Determine which lines of the records include the word "basis", and copy them.

(Dataset entries)
BEGIN

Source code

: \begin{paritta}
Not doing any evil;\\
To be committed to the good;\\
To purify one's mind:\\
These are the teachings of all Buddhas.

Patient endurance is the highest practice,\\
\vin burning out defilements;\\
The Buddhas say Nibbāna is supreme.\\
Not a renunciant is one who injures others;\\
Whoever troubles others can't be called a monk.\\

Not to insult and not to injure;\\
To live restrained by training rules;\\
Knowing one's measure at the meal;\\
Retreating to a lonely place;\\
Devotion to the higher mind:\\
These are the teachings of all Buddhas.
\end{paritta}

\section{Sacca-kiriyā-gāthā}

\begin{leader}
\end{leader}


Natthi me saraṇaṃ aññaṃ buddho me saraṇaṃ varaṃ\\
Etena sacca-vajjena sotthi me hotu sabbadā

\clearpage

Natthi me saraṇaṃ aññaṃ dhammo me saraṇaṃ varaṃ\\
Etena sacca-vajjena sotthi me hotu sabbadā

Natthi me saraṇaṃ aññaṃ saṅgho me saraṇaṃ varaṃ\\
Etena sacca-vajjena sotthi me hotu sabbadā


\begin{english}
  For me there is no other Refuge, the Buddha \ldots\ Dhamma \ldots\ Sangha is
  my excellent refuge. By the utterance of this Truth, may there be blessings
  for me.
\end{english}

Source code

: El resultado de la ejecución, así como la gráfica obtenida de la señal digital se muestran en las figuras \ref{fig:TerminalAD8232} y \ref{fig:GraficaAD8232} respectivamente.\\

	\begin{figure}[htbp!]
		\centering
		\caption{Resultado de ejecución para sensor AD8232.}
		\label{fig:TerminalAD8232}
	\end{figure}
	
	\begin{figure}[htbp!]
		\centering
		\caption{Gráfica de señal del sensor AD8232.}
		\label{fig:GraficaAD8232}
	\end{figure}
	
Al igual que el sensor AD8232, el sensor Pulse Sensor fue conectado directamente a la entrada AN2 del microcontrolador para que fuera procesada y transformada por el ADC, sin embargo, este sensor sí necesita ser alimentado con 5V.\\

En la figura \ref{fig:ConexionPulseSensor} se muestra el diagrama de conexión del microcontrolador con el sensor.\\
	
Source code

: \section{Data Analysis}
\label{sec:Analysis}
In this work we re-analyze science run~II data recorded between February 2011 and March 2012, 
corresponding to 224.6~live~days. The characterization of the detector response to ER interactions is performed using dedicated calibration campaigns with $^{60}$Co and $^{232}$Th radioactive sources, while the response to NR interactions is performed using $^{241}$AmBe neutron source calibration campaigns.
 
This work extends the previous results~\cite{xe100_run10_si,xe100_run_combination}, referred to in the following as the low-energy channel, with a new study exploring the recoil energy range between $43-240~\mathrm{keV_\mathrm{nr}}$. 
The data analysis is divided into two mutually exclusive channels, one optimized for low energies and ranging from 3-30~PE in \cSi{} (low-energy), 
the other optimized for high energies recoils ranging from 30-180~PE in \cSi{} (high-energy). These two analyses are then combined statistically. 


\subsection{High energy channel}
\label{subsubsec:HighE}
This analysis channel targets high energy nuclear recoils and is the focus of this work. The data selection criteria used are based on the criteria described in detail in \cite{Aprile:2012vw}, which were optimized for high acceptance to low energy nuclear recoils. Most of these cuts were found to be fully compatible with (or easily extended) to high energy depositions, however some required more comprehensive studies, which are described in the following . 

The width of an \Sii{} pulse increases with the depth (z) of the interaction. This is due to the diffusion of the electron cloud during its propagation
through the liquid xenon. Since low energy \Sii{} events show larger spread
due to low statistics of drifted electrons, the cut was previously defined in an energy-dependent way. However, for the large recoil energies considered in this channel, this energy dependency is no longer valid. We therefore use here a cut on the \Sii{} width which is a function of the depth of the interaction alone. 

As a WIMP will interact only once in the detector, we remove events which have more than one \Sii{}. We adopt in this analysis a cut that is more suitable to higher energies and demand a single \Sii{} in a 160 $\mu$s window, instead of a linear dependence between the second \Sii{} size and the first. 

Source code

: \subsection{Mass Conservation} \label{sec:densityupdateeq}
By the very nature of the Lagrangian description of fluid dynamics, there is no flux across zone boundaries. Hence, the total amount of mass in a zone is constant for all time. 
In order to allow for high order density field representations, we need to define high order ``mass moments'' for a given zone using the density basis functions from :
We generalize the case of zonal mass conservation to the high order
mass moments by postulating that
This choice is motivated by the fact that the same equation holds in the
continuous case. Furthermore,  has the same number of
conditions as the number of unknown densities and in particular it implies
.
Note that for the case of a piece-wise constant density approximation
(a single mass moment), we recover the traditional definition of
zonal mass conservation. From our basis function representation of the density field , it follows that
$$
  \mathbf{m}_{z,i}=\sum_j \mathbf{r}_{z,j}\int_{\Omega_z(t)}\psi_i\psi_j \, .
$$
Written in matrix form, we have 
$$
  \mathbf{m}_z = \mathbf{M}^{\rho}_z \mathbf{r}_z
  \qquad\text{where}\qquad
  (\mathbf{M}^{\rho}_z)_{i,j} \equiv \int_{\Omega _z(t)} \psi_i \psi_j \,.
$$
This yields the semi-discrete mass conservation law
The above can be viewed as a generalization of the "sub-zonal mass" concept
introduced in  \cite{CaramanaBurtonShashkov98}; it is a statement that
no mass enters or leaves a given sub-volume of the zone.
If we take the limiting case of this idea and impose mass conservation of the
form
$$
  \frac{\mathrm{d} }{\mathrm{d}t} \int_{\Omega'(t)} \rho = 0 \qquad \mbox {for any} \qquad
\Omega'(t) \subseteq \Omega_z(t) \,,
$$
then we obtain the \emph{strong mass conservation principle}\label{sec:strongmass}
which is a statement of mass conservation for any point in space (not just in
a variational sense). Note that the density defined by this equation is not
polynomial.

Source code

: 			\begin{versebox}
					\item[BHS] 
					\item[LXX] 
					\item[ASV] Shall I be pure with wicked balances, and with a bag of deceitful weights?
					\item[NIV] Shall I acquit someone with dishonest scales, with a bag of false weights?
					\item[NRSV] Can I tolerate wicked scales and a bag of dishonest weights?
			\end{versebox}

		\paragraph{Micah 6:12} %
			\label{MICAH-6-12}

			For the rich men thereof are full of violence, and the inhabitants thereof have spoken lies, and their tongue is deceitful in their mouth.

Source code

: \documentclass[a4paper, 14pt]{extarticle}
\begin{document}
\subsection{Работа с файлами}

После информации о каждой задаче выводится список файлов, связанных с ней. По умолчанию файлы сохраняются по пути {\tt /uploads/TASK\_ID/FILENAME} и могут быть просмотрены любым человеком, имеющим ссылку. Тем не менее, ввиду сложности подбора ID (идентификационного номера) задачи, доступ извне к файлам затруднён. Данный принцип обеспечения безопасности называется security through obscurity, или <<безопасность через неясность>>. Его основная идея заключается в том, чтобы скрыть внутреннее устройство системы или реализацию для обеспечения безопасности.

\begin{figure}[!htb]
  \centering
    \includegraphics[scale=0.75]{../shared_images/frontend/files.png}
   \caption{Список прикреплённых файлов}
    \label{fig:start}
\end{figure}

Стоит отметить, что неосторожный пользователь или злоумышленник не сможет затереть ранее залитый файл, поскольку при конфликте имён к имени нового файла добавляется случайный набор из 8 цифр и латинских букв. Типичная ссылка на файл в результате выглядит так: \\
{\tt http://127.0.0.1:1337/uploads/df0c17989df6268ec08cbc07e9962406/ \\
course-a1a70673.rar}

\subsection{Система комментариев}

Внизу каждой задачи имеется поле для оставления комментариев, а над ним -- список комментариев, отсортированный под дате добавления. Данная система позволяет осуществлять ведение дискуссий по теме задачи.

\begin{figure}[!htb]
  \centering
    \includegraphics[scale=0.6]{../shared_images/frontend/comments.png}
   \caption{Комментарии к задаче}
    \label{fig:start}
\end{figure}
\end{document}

END

- RESULT FOR THIS EXERCISE:
In order to allow for high order density field representations, we need to define high order ``mass moments'' for a given zone using the density basis functions from :
zonal mass conservation. From our basis function representation of the density field , it follows that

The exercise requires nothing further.